Investment is at the heart of the argument, and the fact that while Openreach’s investments, including in fibre, have until this year, barely increased since 2009 – a case, says the committee, of Openreach “over-earning” substantially in relation to its cost of capital.
“There appears to be compelling evidence that BT Group is exploiting the position of vertical integration to make strategic decisions that favour the Group’s priorities and interests, at the expense of its access infrastructure business,” said the committee in its report. “BT does not lack access to capital. Its current structure allows it to use Openreach’s utility-type assets to cross-subsidise riskier activities elsewhere in the Group, while significantly under-investing in the access infrastructure and services on which a large part of the public rely.” So it now sees a pressing need to liberate more of BT’s financing for investment in broadband and the evolution of its telecoms infrastructure.

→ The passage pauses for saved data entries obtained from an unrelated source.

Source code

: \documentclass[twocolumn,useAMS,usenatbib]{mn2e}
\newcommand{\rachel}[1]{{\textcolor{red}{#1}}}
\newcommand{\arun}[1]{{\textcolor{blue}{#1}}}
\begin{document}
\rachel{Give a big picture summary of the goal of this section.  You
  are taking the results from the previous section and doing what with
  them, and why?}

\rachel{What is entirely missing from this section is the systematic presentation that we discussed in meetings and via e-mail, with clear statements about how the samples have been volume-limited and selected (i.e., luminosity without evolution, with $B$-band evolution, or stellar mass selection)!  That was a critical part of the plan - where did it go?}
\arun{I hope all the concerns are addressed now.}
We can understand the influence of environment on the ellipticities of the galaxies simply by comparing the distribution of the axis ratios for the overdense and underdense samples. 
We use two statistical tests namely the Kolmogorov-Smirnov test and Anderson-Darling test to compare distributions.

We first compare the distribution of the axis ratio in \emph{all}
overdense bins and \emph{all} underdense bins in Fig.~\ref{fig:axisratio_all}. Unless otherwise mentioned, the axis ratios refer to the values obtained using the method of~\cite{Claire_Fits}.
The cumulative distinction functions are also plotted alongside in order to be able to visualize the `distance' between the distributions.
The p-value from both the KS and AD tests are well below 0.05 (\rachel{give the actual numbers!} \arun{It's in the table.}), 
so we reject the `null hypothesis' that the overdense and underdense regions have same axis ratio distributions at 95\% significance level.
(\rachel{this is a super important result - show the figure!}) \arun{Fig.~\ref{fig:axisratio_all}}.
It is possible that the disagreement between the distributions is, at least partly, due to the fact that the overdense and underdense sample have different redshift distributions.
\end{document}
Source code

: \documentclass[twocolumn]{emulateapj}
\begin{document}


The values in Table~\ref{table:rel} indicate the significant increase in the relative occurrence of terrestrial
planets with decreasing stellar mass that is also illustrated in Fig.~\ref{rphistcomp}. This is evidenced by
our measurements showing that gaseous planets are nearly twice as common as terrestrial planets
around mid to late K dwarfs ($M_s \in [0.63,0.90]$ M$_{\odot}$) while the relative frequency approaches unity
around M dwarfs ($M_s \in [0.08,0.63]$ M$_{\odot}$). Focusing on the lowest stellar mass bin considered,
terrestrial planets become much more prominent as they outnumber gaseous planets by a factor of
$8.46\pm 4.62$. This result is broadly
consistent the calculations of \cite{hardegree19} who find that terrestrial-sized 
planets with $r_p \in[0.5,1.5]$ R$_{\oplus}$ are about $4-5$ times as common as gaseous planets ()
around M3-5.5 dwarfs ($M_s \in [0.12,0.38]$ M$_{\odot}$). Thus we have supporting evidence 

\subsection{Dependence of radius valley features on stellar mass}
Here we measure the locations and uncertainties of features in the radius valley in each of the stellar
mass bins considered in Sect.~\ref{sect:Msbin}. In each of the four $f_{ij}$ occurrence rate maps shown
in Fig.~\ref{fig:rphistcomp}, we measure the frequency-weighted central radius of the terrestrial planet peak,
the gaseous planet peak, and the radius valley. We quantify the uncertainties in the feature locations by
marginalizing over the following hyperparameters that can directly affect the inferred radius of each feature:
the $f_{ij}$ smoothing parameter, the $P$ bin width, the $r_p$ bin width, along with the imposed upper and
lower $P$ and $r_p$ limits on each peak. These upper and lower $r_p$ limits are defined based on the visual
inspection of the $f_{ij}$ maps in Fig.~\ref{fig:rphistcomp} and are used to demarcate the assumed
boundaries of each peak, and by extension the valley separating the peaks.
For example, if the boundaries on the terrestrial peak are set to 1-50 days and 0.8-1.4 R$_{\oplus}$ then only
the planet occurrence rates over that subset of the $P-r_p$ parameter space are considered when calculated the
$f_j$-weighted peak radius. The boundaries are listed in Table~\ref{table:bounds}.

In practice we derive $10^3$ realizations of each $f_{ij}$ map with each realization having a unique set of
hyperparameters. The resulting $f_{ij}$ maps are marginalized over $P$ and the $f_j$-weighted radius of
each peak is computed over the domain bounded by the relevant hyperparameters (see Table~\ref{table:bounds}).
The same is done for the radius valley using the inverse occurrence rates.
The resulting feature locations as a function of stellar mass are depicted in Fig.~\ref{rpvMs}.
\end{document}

It concludes that BT should be obliged to allow Openreach to raise finance independently in the capital markets in its own right, and to make investments that meet the business’s own cost of capital. It thinks Openreach would be an attractive investment vehicle to longer-term institutional investors, which could in turn facilitate increased investment in infrastructure.
In other words, as the accompanying government press release rather succinctly put it: “BT must put house in order or face split”. Just don’t expect BT to make any changes of its own accord.